On preview, I think my point is proven.
posted by Jehan at 9:36 AM on November 11, 2011 [3 favorites]


Hey Jehan. There's quite a bit of that jingoistic nonsense here as well, but my sense is that it's reached a high-water mark. It's important to make a distinction between those thinking in terms of WWII or WWI and the post-911 stuff, which I think is different in nature, even if superficially it seems like part and parcel of the militarism of those other celebrations.

And there was news footage here of James Murdoch being grilled by Parliament and everyone was wearing green and red flowers on their lapels without fail, and I take it those were poppies?
posted by Skygazer at 10:08 AM on November 11, 2011


There's quite a bit of that jingoistic nonsense here as well, but my sense is that it's reached a high-water mark. It's important to make a distinction between those thinking in terms of WWII or WWI and the post-911 stuff, which I think is different in nature, even if superficially it seems like part and parcel of the militarism of those other celebrations.

That's probably true, and it would be wrong of me to count everybody wearing a poppy as part of the militaristic culture. I am sometimes (well, often) too quick to over generalize. My apologies.

And there was news footage here of James Murdoch being grilled by Parliament and everyone was wearing green and red flowers on their lapels without fail, and I take it those were poppies?

Yes, they are poppies. And you can bet your house that if he hadn't have been wearing one, somebody would have commented negatively on the fact.
posted by Jehan at 10:23 AM on November 11, 2011


Thanks for making this post. 11-11-11 looks like a nifty date, but it has a sad history. The reason Veteran's Day in the United States, Remembrance Day (a.k.a. Poppy Day, Armistice Day) in British Commonwealth countries, Armistice Day in New Zealand, France and Belgium, and Independence Day in Poland are on November 11 is that the Armistice was signed on November 11, 1918, at 11 a.m.

The Great War was tragedy on a massive scale. Casualties were very high, from both fighting and disease, including the Great Influenza, which was spread by the increased travel of military around the world, as well as the harsh conditions of war, and the lack of good nutrition. The Great War featured trench warfare, the 1st use of flamethrowers, poison gas, zeppelins, bombers, and just plain slaughter. There was active war resistance, even among active duty officers. The consequence of WWI was WWII.

The literature of the 1st World War is some of the saddest, most poignant work I have ever read. I strongly recommend Pat Barker’s Regeneration Trilogy. Also, great films that will break your heart.

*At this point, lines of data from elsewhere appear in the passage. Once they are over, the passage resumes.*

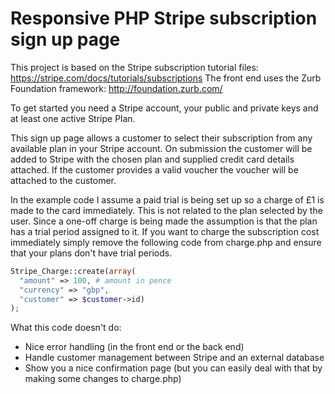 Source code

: # Responsive PHP Stripe subscription sign up page

This project is based on the Stripe subscription tutorial files: https://stripe.com/docs/tutorials/subscriptions
The front end uses the Zurb Foundation framework: http://foundation.zurb.com/

To get started you need a Stripe account, your public and private keys and at least one active Stripe Plan.

This sign up page allows a customer to select their subscription from any available plan in your Stripe account. On submission the customer will be added to Stripe with the chosen plan and supplied credit card details attached. If the customer provides a valid voucher the voucher will be attached to the customer.

In the example code I assume a paid trial is being set up so a charge of £1 is made to the card immediately. This is not related to the plan selected by the user. Since a one-off charge is being made the assumption is that the plan has a trial period assigned to it. If you want to charge the subscription cost immediately simply remove the following code from charge.php and ensure that your plans don't have trial periods.

```php
Stripe_Charge::create(array(
  "amount" => 100, # amount in pence
  "currency" => "gbp",
  "customer" => $customer->id)
);
```

What this code doesn't do:
- Nice error handling (in the front end or the back end)
- Handle customer management between Stripe and an external database
- Show you a nice confirmation page (but you can easily deal with that by making some changes to charge.php)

Maybe poppies have become so standard that they’ve lost meaning, but this is why people wear them:
In Flanders Fields

In Flanders Fields the poppies blow
Between the crosses row on row,
That mark our place; and in the sky
The larks, still bravely singing, fly
Scarce heard amid the guns below.

We are the Dead. Short days ago
We lived, felt dawn, saw sunset glow,
Loved and were loved, and now we lie
In Flanders fields.

Take up our quarrel with the foe:
To you from failing hands we throw
The torch; be yours to hold it high.
If ye break faith with us who die
We shall not sleep, though poppies grow
In Flanders field
- Lieutenant Colonel John McCrae, MD (1872-1918)
Canadian Army
posted by theora55 at 10:28 AM on November 11, 2011 [3 favorites]


And there was news footage here of James Murdoch being grilled by Parliament and everyone was wearing green and red flowers on their lapels without fail, and I take it those were poppies?

Yes. Being on UK TV at this time of year and not wearing a poppy gets much the same press reaction as if you were to idly strangle a kitten while you are presenting the news.
posted by reynir at 11:06 AM on November 11, 2011 [1 favorite]


Thanks for trying taz. Disappointing thread.